As a matter of course share purchase agreements contain clauses about the notifying of claims. The norm is to see provision for the person(s) to be notified and the method by which notice should be given. It is also not unusual for the clause to set out the level of detail required for there to be a valid claim writes Kirsty White, Barrister, St Philips Chambers.
In the recent case of Dodika Ltd & Ors v United Luck Group Holdings Ltd  EWHC 2101 the High Court determined that the buyer’s notice of claim did not fulfil the notice provisions and was therefore inadequate.
The SPA provided that “the rights of the buyer in respect of: any… claim under the tax covenant shall be enforceable if the buyer gives written notice to the warrantors stating in reasonable detail the matter which give rise to such claim, the nature of such claim and (so far as reasonably practicable) the amount claimed in respect thereof on or before [a specified date]”.

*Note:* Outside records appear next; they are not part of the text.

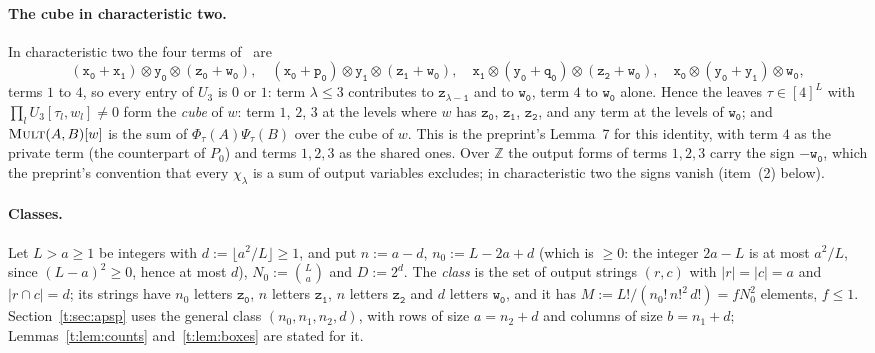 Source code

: \documentclass[11pt]{article}
\theoremstyle{definition}
\theoremstyle{remark}
\newcommand{\Z}{\mathbb{Z}}
\newcommand{\Mult}{\textnormal{\textsc{Mult}}}
\newcommand{\Nz}{N_0}
\newcommand{\tl}[1]{\mathtt{#1}}
\begin{document}
\paragraph{The cube in characteristic two.} In characteristic two the four terms of~\cite[Lemma~2.1]{Maj26b} are
\[
(\tl{x_0}+\tl{x_1})\otimes\tl{y_0}\otimes(\tl{z_0}+\tl{w_0}),\quad
(\tl{x_0}+\tl{p_0})\otimes\tl{y_1}\otimes(\tl{z_1}+\tl{w_0}),\quad
\tl{x_1}\otimes(\tl{y_0}+\tl{q_0})\otimes(\tl{z_2}+\tl{w_0}),\quad
\tl{x_0}\otimes(\tl{y_0}+\tl{y_1})\otimes\tl{w_0},
\]
terms $1$ to $4$, so every entry of $U_3$ is $0$ or $1$: term $\lambda\le3$ contributes to $\tl{z_{\lambda-1}}$ and to $\tl{w_0}$, term $4$ to $\tl{w_0}$ alone. Hence the leaves $\tau\in[4]^L$ with $\prod_lU_3[\tau_l,w_l]\ne0$ form the \emph{cube} of $w$: term $1$, $2$, $3$ at the levels where $w$ has $\tl{z_0}$, $\tl{z_1}$, $\tl{z_2}$, and any term at the levels of $\tl{w_0}$; and $\Mult(A,B)[w]$ is the sum of $\Phi_\tau(A)\Psi_\tau(B)$ over the cube of $w$. This is the preprint's Lemma~7 for this identity, with term $4$ as the private term (the counterpart of $P_0$) and terms $1,2,3$ as the shared ones. Over $\Z$ the output forms of terms $1,2,3$ carry the sign $-\tl{w_0}$, which the preprint's convention that every $\chi_\lambda$ is a sum of output variables excludes; in characteristic two the signs vanish (item~(2) below).

\paragraph{Classes.} Let $L>a\ge1$ be integers with $d:=\lfloor a^2/L\rfloor\ge1$, and put $n:=a-d$, $n_0:=L-2a+d$ (which is $\ge0$: the integer $2a-L$ is at most $a^2/L$, since $(L-a)^2\ge0$, hence at most $d$), $\Nz:=\binom La$ and $D:=2^d$. The \emph{class} is the set of output strings $(r,c)$ with $|r|=|c|=a$ and $|r\cap c|=d$; its strings have $n_0$ letters $\tl{z_0}$, $n$ letters $\tl{z_1}$, $n$ letters $\tl{z_2}$ and $d$ letters $\tl{w_0}$, and it has $M:=L!/(n_0!\,n!^2\,d!)=f\Nz^2$ elements, $f\le1$. Section~\ref{t:sec:apsp} uses the general class $(n_0,n_1,n_2,d)$, with rows of size $a=n_2+d$ and columns of size $b=n_1+d$; Lemmas~\ref{t:lem:counts} and~\ref{t:lem:boxes} are stated for it.
\end{document}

The tax warranties in the SPA provided that in certain circumstances the Dodika Ltd (“Dodika”) would pay the costs of any tax liability. In its letter of claim the United Luck Group Holdings Ltd (“United”) gave notice of a tax investigation by the Slovenian authorities. The letter before claim was general in nature, informing Dodika of the existence of the enquiry but gave none of the substantive details. United stated the value of the claim as an amount equal to that it considered likely the Slovenian authorities might impose. Dodika brought Part 8 proceedings and applied for summary judgment that United had not complied with the notice provision.
The United argued that the Dodika was aware of the investigation prior to the notice of claim, as various pieces of correspondence had been exchanged by the parties. United further argued that the notice of claim should be considered in light of that knowledge.
The judge rejected that argument, stating that the SPA required United to provide reasonable detail of the claim and it could not rely upon Dodika’s existing knowledge. The judge stated that as a minimum “a compliant notice would identify the particular warranty that was alleged to have been breached;… at least in general terms the notice would explain why it has been breached, with at least some sort of particularisation of the facts upon which such an allegation was based, and would give at least some sort of indication of what loss had been suffered as a result of the breach of warranty”.
It seems obvious to say that a notice of claim should be drafted having first reviewed the notice clause and understanding the requirements of the same. Notice clauses are contractual requirements and the failure to observe the same can rarely be dismissed as a technicality that can be brushed aside. The law in relation to contractual interpretation and the well-known line of authorities including Arnold v Britton  UKSC 36 will be applied when determining the meaning of the term. If the notice of claim does not comply with the clause then a claim stands liable to be struck out.
A clause requiring reasonable detail of the claim, as above, should give the recipient enough information to consider the merits of the claim and to take any necessary steps so as to properly respond to the claim, and notify any other relevant parties.
If there has been previous correspondence between the parties then that should be properly referenced, and possibly appended to the notice rather than a simple reference made.
Equally if you are responding to a notice of claim check the notice clause before delving further into the correspondence.